BRIEF —
Look through the lines below for the word "textbf", and copy every line that has it.

ENTRIES SHOWN —

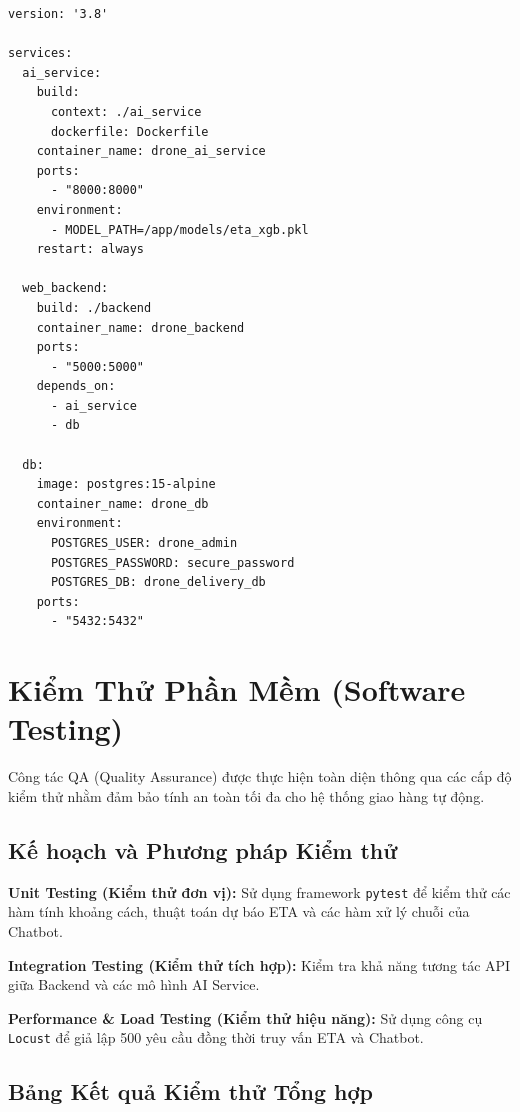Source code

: \begin{verbatim}
version: '3.8'

services:
  ai_service:
    build:
      context: ./ai_service
      dockerfile: Dockerfile
    container_name: drone_ai_service
    ports:
      - "8000:8000"
    environment:
      - MODEL_PATH=/app/models/eta_xgb.pkl
    restart: always

  web_backend:
    build: ./backend
    container_name: drone_backend
    ports:
      - "5000:5000"
    depends_on:
      - ai_service
      - db

  db:
    image: postgres:15-alpine
    container_name: drone_db
    environment:
      POSTGRES_USER: drone_admin
      POSTGRES_PASSWORD: secure_password
      POSTGRES_DB: drone_delivery_db
    ports:
      - "5432:5432"
\end{verbatim}

\section{Kiểm Thử Phần Mềm (Software Testing)}

Công tác QA (Quality Assurance) được thực hiện toàn diện thông qua các cấp độ kiểm thử nhằm đảm bảo tính an toàn tối đa cho hệ thống giao hàng tự động.

\subsection{Kế hoạch và Phương pháp Kiểm thử}

\textbf{Unit Testing (Kiểm thử đơn vị):} Sử dụng framework \texttt{pytest} để kiểm thử các hàm tính khoảng cách, thuật toán dự báo ETA và các hàm xử lý chuỗi của Chatbot.

\textbf{Integration Testing (Kiểm thử tích hợp):} Kiểm tra khả năng tương tác API giữa Backend và các mô hình AI Service.

\textbf{Performance \& Load Testing (Kiểm thử hiệu năng):} Sử dụng công cụ \texttt{Locust} để giả lập 500 yêu cầu đồng thời truy vấn ETA và Chatbot.

\subsection{Bảng Kết quả Kiểm thử Tổng hợp}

RESPONSE TO THIS TASK —
\textbf{Unit Testing (Kiểm thử đơn vị):} Sử dụng framework \texttt{pytest} để kiểm thử các hàm tính khoảng cách, thuật toán dự báo ETA và các hàm xử lý chuỗi của Chatbot.
\textbf{Integration Testing (Kiểm thử tích hợp):} Kiểm tra khả năng tương tác API giữa Backend và các mô hình AI Service.
\textbf{Performance \& Load Testing (Kiểm thử hiệu năng):} Sử dụng công cụ \texttt{Locust} để giả lập 500 yêu cầu đồng thời truy vấn ETA và Chatbot.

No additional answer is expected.